- Exercise -
Among the lines below, restate word for word only those from the line with "o padrão: domínio\\login|" through the line with "do usuário convidado|", with both end lines kept.

- Data shown -
----
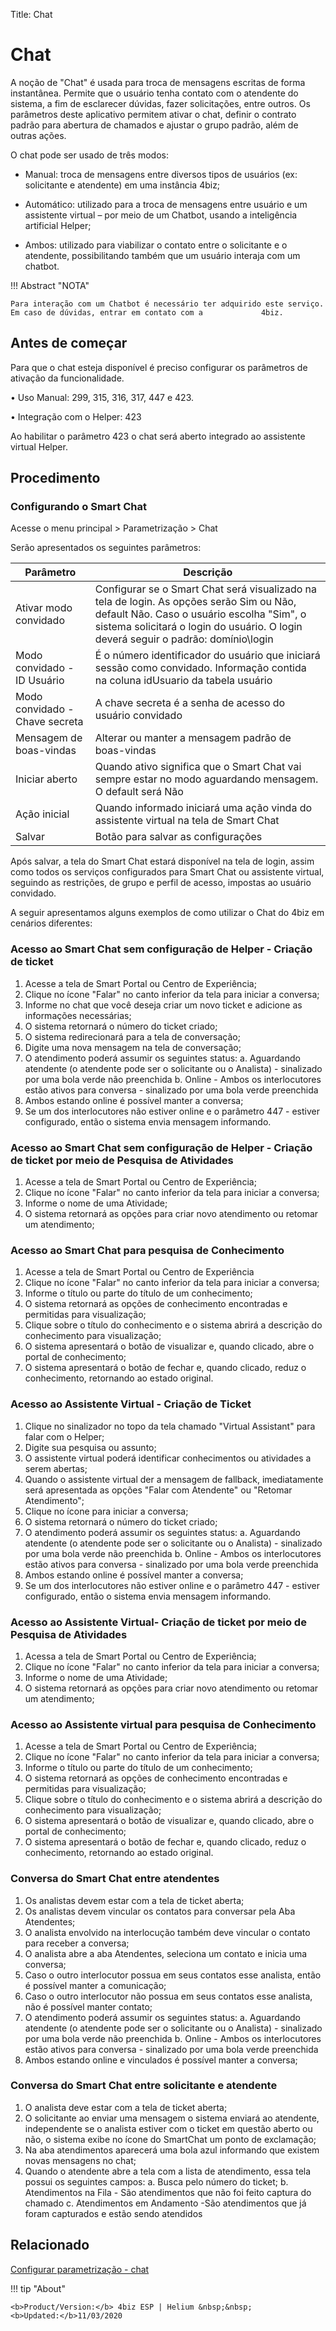 Title: Chat
# Chat

A noção de "Chat" é usada para troca de mensagens escritas de forma instantânea.
Permite que o usuário tenha contato com o atendente do sistema, a fim de
esclarecer dúvidas, fazer solicitações, entre outros. Os parâmetros deste
aplicativo permitem ativar o chat, definir o contrato padrão para abertura de
chamados e ajustar o grupo padrão, além de outras ações.

O chat pode ser usado de três modos:

-   Manual: troca de mensagens entre diversos tipos de usuários (ex: solicitante
    e atendente) em uma instância 4biz;

-   Automático: utilizado para a troca de mensagens entre usuário e um
    assistente virtual – por meio de um Chatbot, usando a inteligência
    artificial Helper;

-   Ambos: utilizado para viabilizar o contato entre o solicitante e o
    atendente, possibilitando também que um usuário interaja com um chatbot.

!!! Abstract "NOTA"
    
    Para interação com um Chatbot é necessário ter adquirido este serviço. Em caso de dúvidas, entrar em contato com a             4biz.

## Antes de começar

Para que o chat esteja disponível é preciso configurar os parâmetros de ativação da funcionalidade.

•	Uso Manual: 299, 315, 316, 317, 447 e 423.

•	Integração com o Helper: 423

Ao habilitar o parâmetro 423 o chat será aberto integrado ao assistente virtual Helper.

## Procedimento

### Configurando o Smart Chat

Acesse o menu principal > Parametrização > Chat

Serão apresentados os seguintes parâmetros:

|Parâmetro|Descrição|
|---------|---------|
|Ativar modo convidado| Configurar se o Smart Chat será visualizado na tela de login. As opções serão Sim ou Não, default Não. Caso o usuário escolha "Sim", o sistema solicitará o login do usuário. O login deverá seguir o padrão: domínio\\login|
|Modo convidado - ID Usuário| É o número identificador do usuário que iniciará sessão como convidado. Informação contida na coluna idUsuario da tabela usuário|
|Modo convidado - Chave secreta| A chave secreta é a senha de acesso do usuário convidado|
|Mensagem de boas-vindas| Alterar ou manter a mensagem padrão de boas-vindas|
|Iniciar aberto| Quando ativo significa que o Smart Chat vai sempre estar no modo aguardando mensagem. O default será Não|
|Ação inicial| Quando informado iniciará uma ação vinda do assistente virtual na tela de Smart Chat|
|Salvar| Botão para salvar as configurações|

Após salvar, a tela do Smart Chat estará disponível na tela de login, assim como todos os serviços configurados para Smart Chat ou assistente virtual, seguindo as restrições, de grupo e perfil de acesso, impostas ao usuário convidado.


A seguir apresentamos alguns exemplos de como utilizar o Chat do 4biz em cenários diferentes:

### Acesso ao Smart Chat sem configuração de Helper - Criação de ticket

1. Acesse a tela de Smart Portal ou Centro de Experiência;
2. Clique no ícone "Falar" no canto inferior da tela para iniciar a conversa;
3. Informe no chat que você deseja criar um novo ticket e adicione as informações necessárias;
4. O sistema retornará o número do ticket criado;
5. O sistema redirecionará para a tela de conversação;
6. Digite uma nova mensagem na tela de conversação;
7. O atendimento poderá assumir os seguintes status:
   a. Aguardando atendente (o atendente pode ser o solicitante ou o Analista) - sinalizado por uma bola verde não preenchida
   b. Online - Ambos os interlocutores estão ativos para conversa - sinalizado por uma bola verde preenchida
8. Ambos estando online é possível manter a conversa;
9. Se um dos interlocutores não estiver online e o parâmetro 447 - estiver configurado, então o sistema envia mensagem informando.

### Acesso ao Smart Chat sem configuração de Helper - Criação de ticket por meio de Pesquisa de Atividades

1. Acesse a tela de Smart Portal ou Centro de Experiência;
2. Clique no ícone "Falar" no canto inferior da tela para iniciar a conversa;
3. Informe o nome de uma Atividade;
4. O sistema retornará as opções para criar novo atendimento ou retomar um atendimento;

### Acesso ao Smart Chat para pesquisa de Conhecimento

1. Acesse a tela de Smart Portal ou Centro de Experiência
2. Clique no ícone "Falar" no canto inferior da tela para iniciar a conversa;
3. Informe o título ou parte do título de um conhecimento;
4. O sistema retornará as opções de conhecimento encontradas e permitidas para visualização;
5. Clique sobre o título do conhecimento e o sistema abrirá a descrição do conhecimento para visualização;
6. O sistema apresentará o botão de visualizar e, quando clicado, abre o portal de conhecimento;
7. O sistema apresentará o botão de fechar e, quando clicado, reduz o conhecimento, retornando ao estado original.

### Acesso ao Assistente Virtual - Criação de Ticket

1. Clique no sinalizador no topo da tela chamado "Virtual Assistant" para falar com o Helper;
2. Digite sua pesquisa ou assunto;
3. O assistente virtual poderá identificar conhecimentos ou atividades a serem abertas;
4. Quando o assistente virtual der a mensagem de fallback, imediatamente será apresentada as opções "Falar com Atendente" ou "Retomar Atendimento";
5. Clique no ícone para iniciar a conversa;
6. O sistema retornará o número do ticket criado;
7. O atendimento poderá assumir os seguintes status:
   a. Aguardando atendente (o atendente pode ser o solicitante ou o Analista) - sinalizado por uma bola verde não preenchida
   b. Online - Ambos os interlocutores estão ativos para conversa - sinalizado por uma bola verde preenchida
8. Ambos estando online é possível manter a conversa;
9. Se um dos interlocutores não estiver online e o parâmetro 447 - estiver configurado, então o sistema envia mensagem informando.

### Acesso ao Assistente Virtual- Criação de ticket por meio de Pesquisa de Atividades

1. Acessa a tela de Smart Portal ou Centro de Experiência;
2. Clique no ícone "Falar" no canto inferior da tela para iniciar a conversa;
3. Informe o nome de uma Atividade;
4. O sistema retornará as opções para criar novo atendimento ou retomar um atendimento;

### Acesso ao Assistente virtual para pesquisa de Conhecimento

1. Acesse a tela de Smart Portal ou Centro de Experiência;
2. Clique no ícone "Falar" no canto inferior da tela para iniciar a conversa;
3. Informe o título ou parte do título de um conhecimento;
4. O sistema retornará as opções de conhecimento encontradas e permitidas para visualização;
5. Clique sobre o título do conhecimento e o sistema abrirá a descrição do conhecimento para visualização;
6. O sistema apresentará o botão de visualizar e, quando clicado, abre o portal de conhecimento;
7. O sistema apresentará o botão de fechar e, quando clicado, reduz o conhecimento, retornando ao estado original.

### Conversa do Smart Chat entre atendentes

1. Os analistas devem estar com a tela de ticket aberta;
2. Os analistas devem vincular os contatos para conversar pela Aba Atendentes;
3. O analista envolvido na interlocução também deve vincular o contato para receber a conversa;
4. O analista abre a aba Atendentes, seleciona um contato e inicia uma conversa;
5. Caso o outro interlocutor possua em seus contatos esse analista, então é possível manter a comunicação;
6. Caso o outro interlocutor não possua em seus contatos esse analista, não é possível manter contato;
7. O atendimento poderá assumir os seguintes status:
   a. Aguardando atendente (o atendente pode ser o solicitante ou o Analista) - sinalizado por uma bola verde não preenchida
   b. Online - Ambos os interlocutores estão ativos para conversa - sinalizado por uma bola verde preenchida
8. Ambos estando online e vinculados é possível manter a conversa;

### Conversa do Smart Chat entre solicitante e atendente

1. O analista deve estar com a tela de ticket aberta;
2. O solicitante ao enviar uma mensagem o sistema enviará ao atendente, independente se o analista estiver com o ticket em questão aberto ou não, o sistema exibe no ícone do SmartChat um ponto de exclamação;
3. Na aba atendimentos aparecerá uma bola azul informando que existem novas mensagens no chat;
4. Quando o atendente abre a tela com a lista de atendimento, essa tela possui os seguintes campos:
   a. Busca pelo número do ticket;
   b. Atendimentos na Fila - São atendimentos que não foi feito captura do chamado
   c. Atendimentos em Andamento -São atendimentos que já foram capturados e estão sendo atendidos

## Relacionado

[Configurar parametrização - chat](/pt-br/4biz-helium/platform-administration/parameters-list/configure-parametrization-chat.html)


!!! tip "About"

    <b>Product/Version:</b> 4biz ESP | Helium &nbsp;&nbsp;
    <b>Updated:</b>11/03/2020
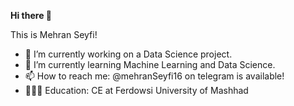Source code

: ****Hi there 👋****

This is Mehran Seyfi!
- 🔭 I’m currently working on a Data Science project.
- 🌱 I’m currently learning Machine Learning and Data Science.
- 📫 How to reach me: @mehranSeyfi16 on telegram is available!
- 👨🏻‍🎓 Education: CE at Ferdowsi University of Mashhad

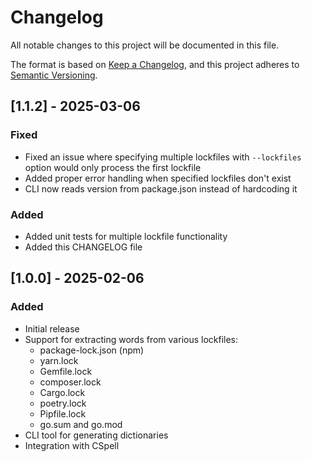 # Changelog

All notable changes to this project will be documented in this file.

The format is based on [Keep a Changelog](https://keepachangelog.com/en/1.0.0/),
and this project adheres to [Semantic Versioning](https://semver.org/spec/v2.0.0.html).

## [1.1.2] - 2025-03-06

### Fixed
- Fixed an issue where specifying multiple lockfiles with `--lockfiles` option would only process the first lockfile
- Added proper error handling when specified lockfiles don't exist
- CLI now reads version from package.json instead of hardcoding it

### Added
- Added unit tests for multiple lockfile functionality
- Added this CHANGELOG file

## [1.0.0] - 2025-02-06

### Added
- Initial release
- Support for extracting words from various lockfiles:
  - package-lock.json (npm)
  - yarn.lock
  - Gemfile.lock
  - composer.lock
  - Cargo.lock
  - poetry.lock
  - Pipfile.lock
  - go.sum and go.mod
- CLI tool for generating dictionaries
- Integration with CSpell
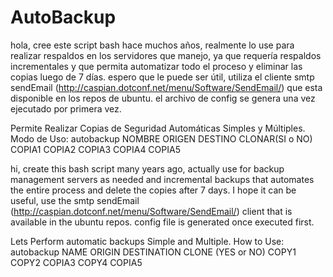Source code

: AutoBackup
==========

hola, cree este script bash hace muchos años, realmente lo use para realizar respaldos en los servidores que manejo, ya que requería respaldos incrementales y que permita automatizar todo el proceso y eliminar las copias luego de 7 días. espero que le puede ser útil, utiliza el cliente smtp sendEmail (http://caspian.dotconf.net/menu/Software/SendEmail/) que esta disponible en los repos de ubuntu. el archivo de config se genera una vez ejecutado por primera vez.

Permite Realizar Copias de Seguridad Automáticas Simples y Múltiples.
Modo de Uso: autobackup NOMBRE ORIGEN DESTINO CLONAR(SI o NO) COPIA1 COPIA2 COPIA3 COPIA4 COPIA5


hi, create this bash script many years ago, actually use for backup management servers as needed and incremental backups that automates the entire process and delete the copies after 7 days. I hope it can be useful, use the smtp sendEmail (http://caspian.dotconf.net/menu/Software/SendEmail/) client that is available in the ubuntu repos. config file is generated once executed first.

Lets Perform automatic backups Simple and Multiple.
How to Use: autobackup NAME ORIGIN DESTINATION CLONE (YES or NO) COPY1 COPY2 COPIA3 COPY4 COPIA5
----
- Response to the task -
|Ativar modo convidado| Configurar se o Smart Chat será visualizado na tela de login. As opções serão Sim ou Não, default Não. Caso o usuário escolha "Sim", o sistema solicitará o login do usuário. O login deverá seguir o padrão: domínio\\login|
|Modo convidado - ID Usuário| É o número identificador do usuário que iniciará sessão como convidado. Informação contida na coluna idUsuario da tabela usuário|
|Modo convidado - Chave secreta| A chave secreta é a senha de acesso do usuário convidado|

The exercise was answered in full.